> _TASK OBJECTIVE_:
Repeat the data that follows exactly, starting at the line with "repeated from the previous leg;" and ending at the line with "Another conclusion is", and leave out every picture.

BEGIN DATA

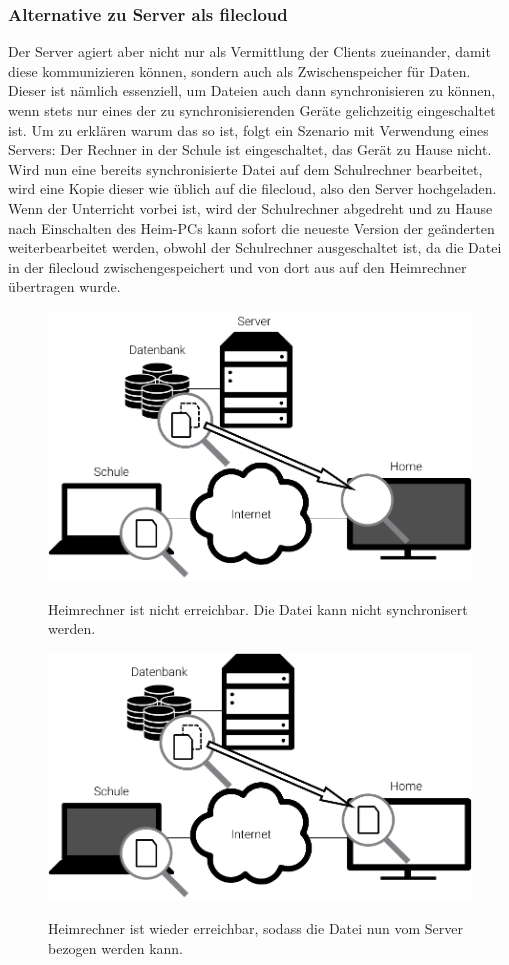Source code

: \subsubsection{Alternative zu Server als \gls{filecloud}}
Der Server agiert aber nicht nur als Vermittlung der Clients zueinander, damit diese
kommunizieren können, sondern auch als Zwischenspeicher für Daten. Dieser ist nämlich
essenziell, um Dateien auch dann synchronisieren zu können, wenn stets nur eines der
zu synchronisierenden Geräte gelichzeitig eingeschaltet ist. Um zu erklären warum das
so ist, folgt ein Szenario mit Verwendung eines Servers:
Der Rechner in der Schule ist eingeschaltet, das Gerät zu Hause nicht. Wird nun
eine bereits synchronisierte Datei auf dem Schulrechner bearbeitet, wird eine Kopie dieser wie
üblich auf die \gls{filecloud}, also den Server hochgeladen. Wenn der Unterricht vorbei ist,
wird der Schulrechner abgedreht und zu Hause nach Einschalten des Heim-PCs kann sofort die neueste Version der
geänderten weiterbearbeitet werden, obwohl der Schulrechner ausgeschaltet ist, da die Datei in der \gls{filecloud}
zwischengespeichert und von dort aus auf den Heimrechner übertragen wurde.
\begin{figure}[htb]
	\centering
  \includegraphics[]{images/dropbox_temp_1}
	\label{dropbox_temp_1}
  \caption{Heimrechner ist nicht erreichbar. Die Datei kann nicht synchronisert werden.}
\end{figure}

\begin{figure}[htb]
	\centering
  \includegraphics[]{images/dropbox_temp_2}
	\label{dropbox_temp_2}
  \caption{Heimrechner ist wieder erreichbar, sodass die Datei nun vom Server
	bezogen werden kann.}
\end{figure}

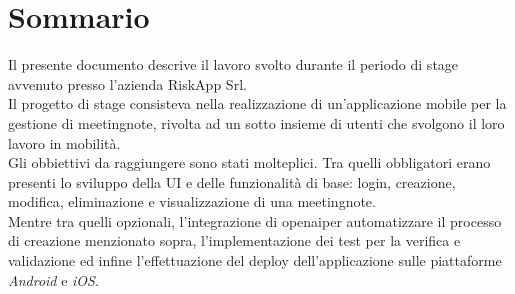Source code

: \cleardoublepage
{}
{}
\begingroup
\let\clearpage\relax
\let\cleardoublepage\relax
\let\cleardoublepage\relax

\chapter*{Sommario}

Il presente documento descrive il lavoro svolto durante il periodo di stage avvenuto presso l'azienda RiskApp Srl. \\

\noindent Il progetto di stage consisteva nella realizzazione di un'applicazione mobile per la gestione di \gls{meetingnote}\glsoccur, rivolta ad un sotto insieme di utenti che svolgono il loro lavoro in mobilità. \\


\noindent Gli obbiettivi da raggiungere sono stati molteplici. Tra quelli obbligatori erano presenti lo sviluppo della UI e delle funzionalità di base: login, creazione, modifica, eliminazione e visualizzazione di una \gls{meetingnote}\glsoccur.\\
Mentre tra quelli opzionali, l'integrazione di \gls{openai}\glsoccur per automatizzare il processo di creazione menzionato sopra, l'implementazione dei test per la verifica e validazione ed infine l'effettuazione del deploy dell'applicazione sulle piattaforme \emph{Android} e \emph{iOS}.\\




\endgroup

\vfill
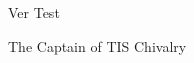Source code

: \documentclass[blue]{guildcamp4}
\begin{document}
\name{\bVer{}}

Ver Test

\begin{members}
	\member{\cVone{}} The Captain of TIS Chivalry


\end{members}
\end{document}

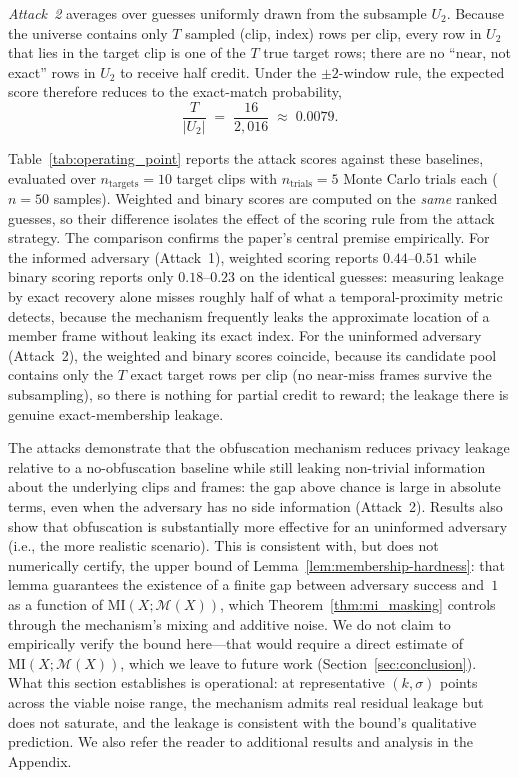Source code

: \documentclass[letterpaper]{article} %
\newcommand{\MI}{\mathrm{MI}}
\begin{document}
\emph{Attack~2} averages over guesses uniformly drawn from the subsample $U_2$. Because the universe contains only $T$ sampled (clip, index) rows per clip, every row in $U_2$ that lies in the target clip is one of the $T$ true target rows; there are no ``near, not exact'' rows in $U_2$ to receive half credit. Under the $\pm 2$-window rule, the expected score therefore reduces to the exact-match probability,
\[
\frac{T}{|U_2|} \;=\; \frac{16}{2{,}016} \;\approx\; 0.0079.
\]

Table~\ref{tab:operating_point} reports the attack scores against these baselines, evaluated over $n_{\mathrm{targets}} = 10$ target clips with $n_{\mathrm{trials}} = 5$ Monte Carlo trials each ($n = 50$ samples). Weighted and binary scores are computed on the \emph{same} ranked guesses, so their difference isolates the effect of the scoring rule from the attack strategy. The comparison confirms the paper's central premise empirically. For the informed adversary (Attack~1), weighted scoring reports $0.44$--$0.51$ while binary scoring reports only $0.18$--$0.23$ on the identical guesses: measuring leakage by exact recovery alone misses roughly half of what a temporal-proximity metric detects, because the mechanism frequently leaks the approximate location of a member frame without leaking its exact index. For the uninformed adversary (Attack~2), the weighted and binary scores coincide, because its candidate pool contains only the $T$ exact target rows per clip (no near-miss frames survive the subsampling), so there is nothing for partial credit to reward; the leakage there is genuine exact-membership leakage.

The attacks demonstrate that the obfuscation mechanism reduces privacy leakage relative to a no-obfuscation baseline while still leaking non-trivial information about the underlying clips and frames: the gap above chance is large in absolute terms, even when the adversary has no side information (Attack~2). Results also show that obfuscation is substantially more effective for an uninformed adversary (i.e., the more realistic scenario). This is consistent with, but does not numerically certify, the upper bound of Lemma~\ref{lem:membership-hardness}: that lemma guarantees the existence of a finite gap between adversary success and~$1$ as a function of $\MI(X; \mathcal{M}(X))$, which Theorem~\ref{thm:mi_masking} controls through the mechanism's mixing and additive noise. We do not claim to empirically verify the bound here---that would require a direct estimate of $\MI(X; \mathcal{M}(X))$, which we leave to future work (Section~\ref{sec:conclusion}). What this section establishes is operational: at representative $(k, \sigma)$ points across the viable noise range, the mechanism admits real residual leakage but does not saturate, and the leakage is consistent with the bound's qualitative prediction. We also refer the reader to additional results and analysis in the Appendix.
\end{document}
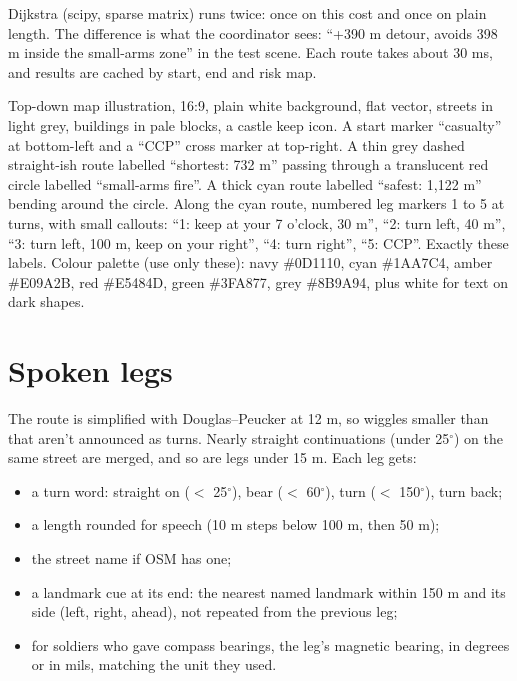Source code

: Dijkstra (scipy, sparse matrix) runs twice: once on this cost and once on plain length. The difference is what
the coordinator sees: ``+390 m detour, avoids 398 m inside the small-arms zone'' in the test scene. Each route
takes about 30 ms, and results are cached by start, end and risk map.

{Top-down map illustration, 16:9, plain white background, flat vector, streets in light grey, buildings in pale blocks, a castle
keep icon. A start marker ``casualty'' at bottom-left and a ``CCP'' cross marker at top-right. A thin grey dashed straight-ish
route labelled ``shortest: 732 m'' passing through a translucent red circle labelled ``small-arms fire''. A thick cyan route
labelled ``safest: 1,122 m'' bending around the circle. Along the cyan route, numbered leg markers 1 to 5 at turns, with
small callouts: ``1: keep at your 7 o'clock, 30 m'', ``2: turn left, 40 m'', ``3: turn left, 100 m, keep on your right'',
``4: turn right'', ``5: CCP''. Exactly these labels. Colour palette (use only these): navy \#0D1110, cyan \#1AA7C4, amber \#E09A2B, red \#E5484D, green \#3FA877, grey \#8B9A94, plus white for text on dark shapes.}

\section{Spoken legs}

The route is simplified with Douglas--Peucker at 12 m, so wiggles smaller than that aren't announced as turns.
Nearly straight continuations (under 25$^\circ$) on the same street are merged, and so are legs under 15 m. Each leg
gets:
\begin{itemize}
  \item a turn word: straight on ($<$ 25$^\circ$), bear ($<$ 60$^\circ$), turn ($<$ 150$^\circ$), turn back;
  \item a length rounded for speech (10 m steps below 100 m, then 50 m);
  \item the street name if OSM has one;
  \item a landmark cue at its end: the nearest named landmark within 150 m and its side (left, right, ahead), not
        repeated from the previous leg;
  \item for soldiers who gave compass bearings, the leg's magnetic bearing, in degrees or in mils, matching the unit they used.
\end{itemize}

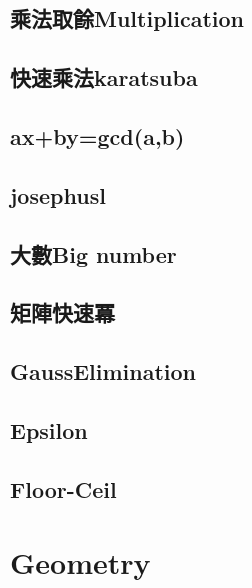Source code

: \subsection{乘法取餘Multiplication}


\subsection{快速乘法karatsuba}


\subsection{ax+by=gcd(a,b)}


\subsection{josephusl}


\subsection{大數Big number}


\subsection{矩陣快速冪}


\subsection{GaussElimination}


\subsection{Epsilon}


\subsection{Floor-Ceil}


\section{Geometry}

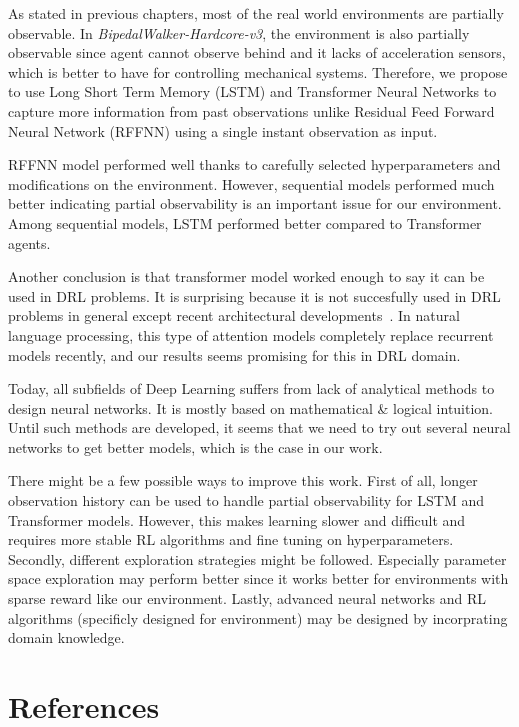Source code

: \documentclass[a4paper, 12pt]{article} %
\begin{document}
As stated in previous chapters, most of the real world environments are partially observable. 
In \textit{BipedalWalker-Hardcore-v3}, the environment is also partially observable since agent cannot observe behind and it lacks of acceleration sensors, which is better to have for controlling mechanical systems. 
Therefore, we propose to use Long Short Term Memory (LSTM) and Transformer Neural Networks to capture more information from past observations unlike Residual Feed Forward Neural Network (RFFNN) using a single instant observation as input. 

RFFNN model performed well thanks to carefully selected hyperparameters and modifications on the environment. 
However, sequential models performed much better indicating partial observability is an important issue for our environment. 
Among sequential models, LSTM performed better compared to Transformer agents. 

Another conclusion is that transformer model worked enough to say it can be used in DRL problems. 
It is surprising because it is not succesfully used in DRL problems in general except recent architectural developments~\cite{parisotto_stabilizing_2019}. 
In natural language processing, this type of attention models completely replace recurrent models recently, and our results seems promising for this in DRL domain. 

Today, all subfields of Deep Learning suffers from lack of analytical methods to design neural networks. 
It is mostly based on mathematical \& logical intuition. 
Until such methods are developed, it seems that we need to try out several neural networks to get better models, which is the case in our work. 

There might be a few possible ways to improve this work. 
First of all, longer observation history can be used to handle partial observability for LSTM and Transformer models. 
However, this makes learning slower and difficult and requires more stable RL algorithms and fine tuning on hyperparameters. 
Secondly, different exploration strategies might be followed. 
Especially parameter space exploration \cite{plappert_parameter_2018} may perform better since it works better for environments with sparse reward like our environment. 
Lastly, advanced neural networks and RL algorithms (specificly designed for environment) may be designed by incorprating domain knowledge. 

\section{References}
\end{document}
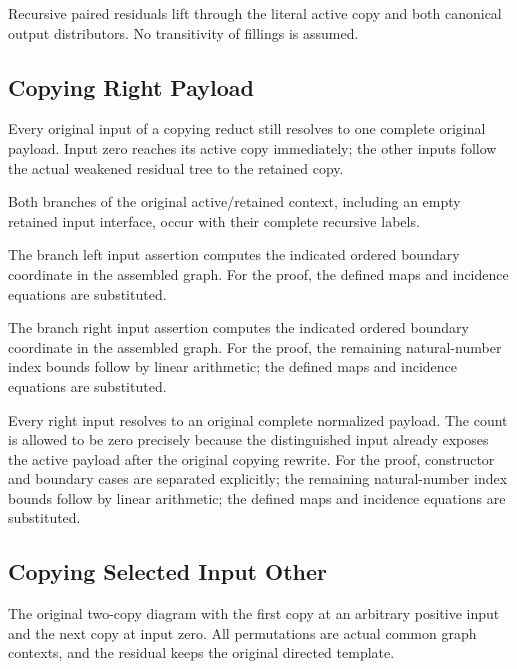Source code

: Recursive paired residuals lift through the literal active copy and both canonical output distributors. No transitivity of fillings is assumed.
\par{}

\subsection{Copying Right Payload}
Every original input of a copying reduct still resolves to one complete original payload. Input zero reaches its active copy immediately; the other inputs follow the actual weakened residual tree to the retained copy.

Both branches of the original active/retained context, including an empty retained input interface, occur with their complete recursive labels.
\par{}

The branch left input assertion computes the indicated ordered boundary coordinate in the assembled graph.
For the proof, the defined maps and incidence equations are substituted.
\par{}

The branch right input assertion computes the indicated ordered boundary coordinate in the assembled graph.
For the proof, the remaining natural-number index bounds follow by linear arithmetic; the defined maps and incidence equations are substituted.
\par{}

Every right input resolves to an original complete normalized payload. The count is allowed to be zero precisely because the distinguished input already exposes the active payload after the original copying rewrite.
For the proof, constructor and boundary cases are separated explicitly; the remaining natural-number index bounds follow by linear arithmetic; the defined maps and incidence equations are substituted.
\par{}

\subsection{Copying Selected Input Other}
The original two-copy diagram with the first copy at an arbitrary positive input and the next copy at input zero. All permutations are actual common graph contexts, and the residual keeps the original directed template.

END DATA

> _EXERCISE RESULT_:
        repeated from the previous leg;
  \item for soldiers who gave compass bearings, the leg's magnetic bearing, in degrees or in mils, matching the unit they used.
\end{itemize}

Source code

: \subsection{乘法取餘Multiplication}


\subsection{快速乘法karatsuba}


\subsection{ax+by=gcd(a,b)}


\subsection{josephusl}


\subsection{大數Big number}


\subsection{矩陣快速冪}


\subsection{GaussElimination}


\subsection{Epsilon}


\subsection{Floor-Ceil}


\section{Geometry}

Source code

: \documentclass[a4paper, 12pt]{article} %
\begin{document}
As stated in previous chapters, most of the real world environments are partially observable. 
In \textit{BipedalWalker-Hardcore-v3}, the environment is also partially observable since agent cannot observe behind and it lacks of acceleration sensors, which is better to have for controlling mechanical systems. 
Therefore, we propose to use Long Short Term Memory (LSTM) and Transformer Neural Networks to capture more information from past observations unlike Residual Feed Forward Neural Network (RFFNN) using a single instant observation as input. 

RFFNN model performed well thanks to carefully selected hyperparameters and modifications on the environment. 
However, sequential models performed much better indicating partial observability is an important issue for our environment. 
Among sequential models, LSTM performed better compared to Transformer agents. 

Another conclusion is that transformer model worked enough to say it can be used in DRL problems. 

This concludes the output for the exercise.